**Exercise requirements:** The answer must be every line from the entries below that includes "它的值可在整个程序中访问和修改".

**Records provided:**
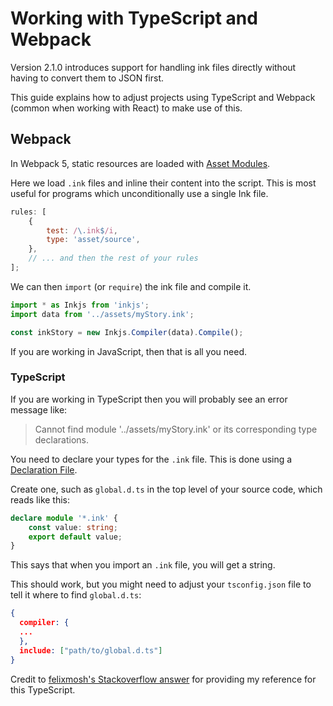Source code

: # Working with TypeScript and Webpack

Version 2.1.0 introduces support for handling ink files directly without having to convert them to JSON first.

This guide explains how to adjust projects using TypeScript and Webpack (common when working with React) to make use of this.

## Webpack

In Webpack 5, static resources are loaded with [Asset Modules](https://webpack.js.org/guides/asset-modules/).

Here we load `.ink` files and inline their content into the script. This is most useful for programs which unconditionally use a single Ink file.

```javascript
rules: [
	{
		test: /\.ink$/i,
		type: 'asset/source',
	},
	// ... and then the rest of your rules
];
```

We can then `import` (or `require`) the ink file and compile it.

```typescript
import * as Inkjs from 'inkjs';
import data from '../assets/myStory.ink';

const inkStory = new Inkjs.Compiler(data).Compile();
```

If you are working in JavaScript, then that is all you need.

### TypeScript

If you are working in TypeScript then you will probably see an error message like:

> Cannot find module '../assets/myStory.ink' or its corresponding type declarations.

You need to declare your types for the `.ink` file. This is done using a [Declaration File](https://www.typescriptlang.org/docs/handbook/declaration-files/introduction.html).

Create one, such as `global.d.ts` in the top level of your source code, which reads like this:

```typescript
declare module '*.ink' {
	const value: string;
	export default value;
}
```

This says that when you import an `.ink` file, you will get a string.

This should work, but you might need to adjust your `tsconfig.json` file to tell it where to find `global.d.ts`:

```json
{
  compiler: {
  ...
  },
  include: ["path/to/global.d.ts"]
}
```

Credit to [felixmosh's Stackoverflow answer](https://stackoverflow.com/a/66176397/19068) for providing my reference for this TypeScript.
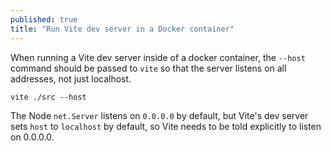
 ```yaml
---
published: true
title: "Run Vite dev server in a Docker container"
---
```


When running a Vite dev server inside of a docker container, the `--host` command should be passed to `vite` so that the server listens on all addresses, not just localhost.

`vite ./src --host`

The Node `net.Server` listens on `0.0.0.0` by default, but Vite's dev server sets `host` to `localhost` by default, so Vite needs to be told explicitly to listen on 0.0.0.0.
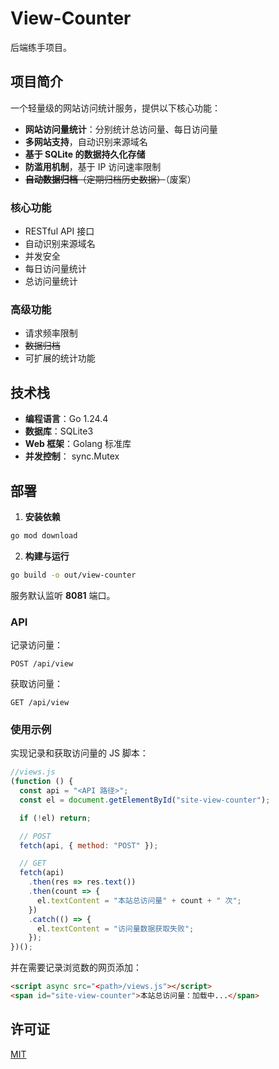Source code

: # View-Counter

后端练手项目。

## 项目简介

一个轻量级的网站访问统计服务，提供以下核心功能：

- **网站访问量统计**：分别统计总访问量、每日访问量
- **多网站支持**，自动识别来源域名
- **基于 SQLite 的数据持久化存储**
- **防滥用机制**，基于 IP 访问速率限制
- ~~**自动数据归档**（定期归档历史数据）~~（废案）

### 核心功能

- RESTful API 接口
- 自动识别来源域名
- 并发安全
- 每日访问量统计
- 总访问量统计

### 高级功能

- 请求频率限制
- ~~数据归档~~
- 可扩展的统计功能

## 技术栈

- **编程语言**：Go 1.24.4
- **数据库**：SQLite3
- **Web 框架**：Golang 标准库
- **并发控制**： sync.Mutex

## 部署

1. **安装依赖**
```bash
go mod download
```

2. **构建与运行**
```bash
go build -o out/view-counter
```

服务默认监听 **8081** 端口。

### API

记录访问量：
```text
POST /api/view
```

获取访问量：
```text
GET /api/view
```

### 使用示例

实现记录和获取访问量的 JS 脚本：
```js
//views.js
(function () {
  const api = "<API 路径>";
  const el = document.getElementById("site-view-counter");

  if (!el) return;

  // POST
  fetch(api, { method: "POST" });

  // GET
  fetch(api)
    .then(res => res.text())
    .then(count => {
      el.textContent = "本站总访问量" + count + " 次";
    })
    .catch(() => {
      el.textContent = "访问量数据获取失败";
    });
})();
```

并在需要记录浏览数的网页添加：
```html
<script async src="<path>/views.js"></script>
<span id="site-view-counter">本站总访问量：加载中...</span>
```


## 许可证

[MIT](./LICENSE)
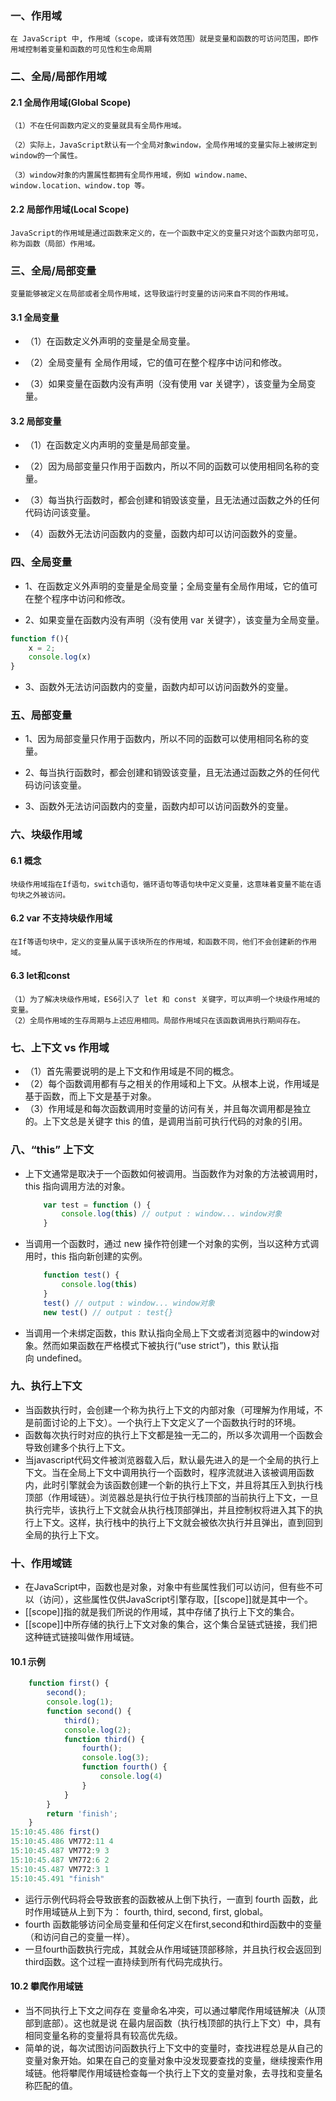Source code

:### 一、作用域

	在 JavaScript 中, 作用域（scope，或译有效范围）就是变量和函数的可访问范围，即作用域控制着变量和函数的可见性和生命周期


### 二、全局/局部作用域

#### 2.1 全局作用域(Global Scope)

	（1）不在任何函数内定义的变量就具有全局作用域。
    
    （2）实际上，JavaScript默认有一个全局对象window，全局作用域的变量实际上被绑定到window的一个属性。
    
    （3）window对象的内置属性都拥有全局作用域，例如 window.name、window.location、window.top 等。


#### 2.2 局部作用域(Local Scope)

	JavaScript的作用域是通过函数来定义的，在一个函数中定义的变量只对这个函数内部可见，称为函数（局部）作用域。


### 三、全局/局部变量

	变量能够被定义在局部或者全局作用域，这导致运行时变量的访问来自不同的作用域。


#### 3.1 全局变量

* （1）在函数定义外声明的变量是全局变量。

* （2）全局变量有 全局作用域，它的值可在整个程序中访问和修改。

* （3）如果变量在函数内没有声明（没有使用 var 关键字），该变量为全局变量。


#### 3.2 局部变量

* （1）在函数定义内声明的变量是局部变量。

* （2）因为局部变量只作用于函数内，所以不同的函数可以使用相同名称的变量。

* （3）每当执行函数时，都会创建和销毁该变量，且无法通过函数之外的任何代码访问该变量。

* （4）函数外无法访问函数内的变量，函数内却可以访问函数外的变量。


### 四、全局变量

* 1、在函数定义外声明的变量是全局变量；全局变量有全局作用域，它的值可在整个程序中访问和修改。

* 2、如果变量在函数内没有声明（没有使用 var 关键字），该变量为全局变量。

```javascript
function f(){
	x = 2;
	console.log(x)
}

```

* 3、函数外无法访问函数内的变量，函数内却可以访问函数外的变量。


### 五、局部变量

* 1、因为局部变量只作用于函数内，所以不同的函数可以使用相同名称的变量。

* 2、每当执行函数时，都会创建和销毁该变量，且无法通过函数之外的任何代码访问该变量。

* 3、函数外无法访问函数内的变量，函数内却可以访问函数外的变量。


### 六、块级作用域

#### 6.1 概念

	块级作用域指在If语句，switch语句，循环语句等语句块中定义变量，这意味着变量不能在语句块之外被访问。

#### 6.2 var 不支持块级作用域

	在If等语句块中，定义的变量从属于该块所在的作用域，和函数不同，他们不会创建新的作用域。

#### 6.3 let和const

	（1）为了解决块级作用域，ES6引入了 let 和 const 关键字，可以声明一个块级作用域的变量。
	（2）全局作用域的生存周期与上述应用相同。局部作用域只在该函数调用执行期间存在。


### 七、上下文 vs 作用域

- （1）首先需要说明的是上下文和作用域是不同的概念。
- （2）每个函数调用都有与之相关的作用域和上下文。从根本上说，作用域是基于函数，而上下文是基于对象。
- （3）作用域是和每次函数调用时变量的访问有关，并且每次调用都是独立的。上下文总是关键字 this 的值，是调用当前可执行代码的对象的引用。


### 八、“this” 上下文

- 上下文通常是取决于一个函数如何被调用。当函数作为对象的方法被调用时，this 指向调用方法的对象。

  ```javascript
      var test = function () {
          console.log(this) // output : window... window对象
      }
  ```

- 当调用一个函数时，通过 new 操作符创建一个对象的实例，当以这种方式调用时，this 指向新创建的实例。

  ```javascript
      function test() {
          console.log(this) 
      }
      test() // output : window... window对象
      new test() // output : test{}
  ```

- 当调用一个未绑定函数，this 默认指向全局上下文或者浏览器中的window对象。然而如果函数在严格模式下被执行(“use strict”)，this 默认指向 undefined。


### 九、执行上下文

* 当函数执行时，会创建一个称为执行上下文的内部对象（可理解为作用域，不是前面讨论的上下文）。一个执行上下文定义了一个函数执行时的环境。
* 函数每次执行时对应的执行上下文都是独一无二的，所以多次调用一个函数会导致创建多个执行上下文。
* 当javascript代码文件被浏览器载入后，默认最先进入的是一个全局的执行上下文。当在全局上下文中调用执行一个函数时，程序流就进入该被调用函数内，此时引擎就会为该函数创建一个新的执行上下文，并且将其压入到执行栈顶部（作用域链）。浏览器总是执行位于执行栈顶部的当前执行上下文，一旦执行完毕，该执行上下文就会从执行栈顶部弹出，并且控制权将进入其下的执行上下文。这样，执行栈中的执行上下文就会被依次执行并且弹出，直到回到全局的执行上下文。

### 十、作用域链

* 在JavaScript中，函数也是对象，对象中有些属性我们可以访问，但有些不可以（访问），这些属性仅供JavaScript引擎存取，[[scope]]就是其中一个。
* [[scope]]指的就是我们所说的作用域，其中存储了执行上下文的集合。
* [[scope]]中所存储的执行上下文对象的集合，这个集合呈链式链接，我们把这种链式链接叫做作用域链。


#### 10.1 示例

```javascript
	function first() {
	    second();
	    console.log(1);
	    function second() {
	        third();
	        console.log(2);
	        function third() {
	            fourth();
	            console.log(3);
	            function fourth() {
	                console.log(4)
	            }
	        }
	    }
	    return 'finish';
	}
15:10:45.486 first()
15:10:45.486 VM772:11 4
15:10:45.487 VM772:9 3
15:10:45.487 VM772:6 2
15:10:45.487 VM772:3 1
15:10:45.491 "finish"
```
* 运行示例代码将会导致嵌套的函数被从上倒下执行，一直到 fourth 函数，此时作用域链从上到下为： fourth, third, second, first, global。
* fourth 函数能够访问全局变量和任何定义在first,second和third函数中的变量（和访问自己的变量一样）。
* 一旦fourth函数执行完成，其就会从作用域链顶部移除，并且执行权会返回到third函数。这个过程一直持续到所有代码完成执行。


#### 10.2 攀爬作用域链

* 当不同执行上下文之间存在 变量命名冲突，可以通过攀爬作用域链解决（从顶部到底部）。这也就是说
  在最内层函数（执行栈顶部的执行上下文）中，具有相同变量名称的变量将具有较高优先级。
* 简单的说，每次试图访问函数执行上下文中的变量时，查找进程总是从自己的变量对象开始。如果在自己的变量对象中没发现要查找的变量，继续搜索作用域链。他将攀爬作用域链检查每一个执行上下文的变量对象，去寻找和变量名称匹配的值。





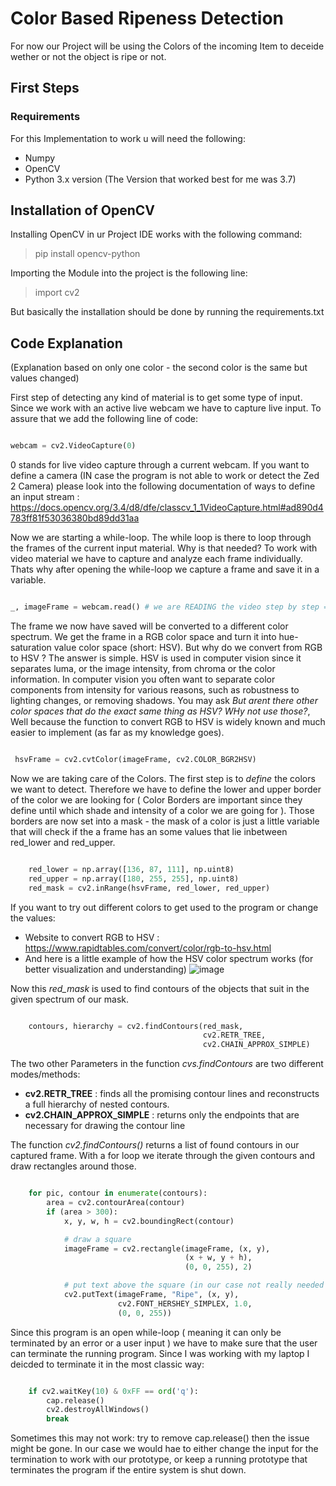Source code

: # Color Based Ripeness Detection

For now our Project will be using the Colors of the incoming Item to deceide
wether or not the object is ripe or not. 

## First Steps

### Requirements

For this Implementation to work u will need the following: 
- Numpy
- OpenCV 
- Python 3.x version
(The Version that worked best for me was 3.7)

## Installation of OpenCV

Installing OpenCV in ur Project IDE works with the following command: 
> pip install opencv-python

Importing the Module into the project is the following line:
> import cv2

But basically the installation should be done by running the requirements.txt

## Code Explanation
(Explanation based on only one color - the second color is the same but values changed)

First step of detecting any kind of material is to get some type of input. Since we work with an active live webcam we have to capture live input.
To assure that we add the following line of code: 
```py

webcam = cv2.VideoCapture(0)

```
0 stands for live video capture through a current webcam. If you want to define a camera (IN case the program is not able to work or detect the Zed 2 Camera) please look into the following documentation of ways to define an input stream : https://docs.opencv.org/3.4/d8/dfe/classcv_1_1VideoCapture.html#ad890d4783ff81f53036380bd89dd31aa

Now we are starting a while-loop. The while loop is there to loop through the frames of the current input material. Why is that needed? To work with video material we have to capture and analyze each frame individually. Thats why after opening the while-loop we capture a frame and save it in a variable.

```py

_, imageFrame = webcam.read() # we are READING the video step by step => frame by frame, as we read a sentence word by word

```

The frame we now have saved will be converted to a different color spectrum. We get the frame in a RGB color space and turn it into hue-saturation value color space (short: HSV). But why do we convert from RGB to HSV ? The answer is simple. HSV is used in computer vision since it separates luma, or the image intensity, from chroma or the color information. In computer vision you often want to separate color components from intensity for various reasons, such as robustness to lighting changes, or removing shadows. You may ask *But arent there other color spaces that do the exact same thing as HSV? WHy not use those?*, Well because the function to convert RGB to HSV is widely known and much easier to implement (as far as my knowledge goes).

```py

 hsvFrame = cv2.cvtColor(imageFrame, cv2.COLOR_BGR2HSV)

```

Now we are taking care of the Colors. The first step is to *define* the colors we want to detect. Therefore we have to define the lower and upper border of the color we are looking for ( Color Borders are important since they define until which shade and intensity of a color we are going for ). Those borders are now set into a mask - the mask of a color is just a little variable that will check if the a frame has an some values that lie inbetween red_lower and red_upper.

```py

    red_lower = np.array([136, 87, 111], np.uint8)
    red_upper = np.array([180, 255, 255], np.uint8)
    red_mask = cv2.inRange(hsvFrame, red_lower, red_upper)

```


If you want to try out different colors to get used to the program or change the values: 
- Website to convert RGB to HSV : https://www.rapidtables.com/convert/color/rgb-to-hsv.html 
- And here is a little example of how the HSV color spectrum works (for better visualization and understanding)
![image](https://user-images.githubusercontent.com/71399699/163532085-ca495dae-5ee6-4c1c-b7f9-66ec64c08d20.png)

Now this *red_mask* is used to find contours of the objects that suit in the given spectrum of our mask.

```py

    contours, hierarchy = cv2.findContours(red_mask,
                                           cv2.RETR_TREE,
                                           cv2.CHAIN_APPROX_SIMPLE)

```

The two other Parameters in the function *cvs.findContours* are two different modes/methods:
- **cv2.RETR_TREE** : finds all the promising contour lines and reconstructs a full hierarchy of nested contours.
- **cv2.CHAIN_APPROX_SIMPLE** : returns only the endpoints that are necessary for drawing the contour line

The function *cv2.findContours()* returns a list of found contours in our captured frame. With a for loop we iterate through the given contours and draw rectangles around those.

```py

    for pic, contour in enumerate(contours):
        area = cv2.contourArea(contour)
        if (area > 300):
            x, y, w, h = cv2.boundingRect(contour)

            # draw a square
            imageFrame = cv2.rectangle(imageFrame, (x, y),
                                       (x + w, y + h),
                                       (0, 0, 255), 2)

            # put text above the square (in our case not really needed since we only classify one class)
            cv2.putText(imageFrame, "Ripe", (x, y),
                        cv2.FONT_HERSHEY_SIMPLEX, 1.0,
                        (0, 0, 255))

```

Since this program is an open while-loop ( meaning it can only be terminated by an error or a user input ) we have to make sure that the user can terminate the running program. Since I was working with my laptop I deicded to terminate it in the most classic way: 

```py

    if cv2.waitKey(10) & 0xFF == ord('q'):
        cap.release()
        cv2.destroyAllWindows()
        break

```

Sometimes this may not work: try to remove cap.release() then the issue might be gone. In our case we would hae to either change the input for the termination to work with our prototype, or keep a running prototype that terminates the program if the entire system is shut down.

**Task response:**
* （2）全局变量有 全局作用域，它的值可在整个程序中访问和修改。
* 1、在函数定义外声明的变量是全局变量；全局变量有全局作用域，它的值可在整个程序中访问和修改。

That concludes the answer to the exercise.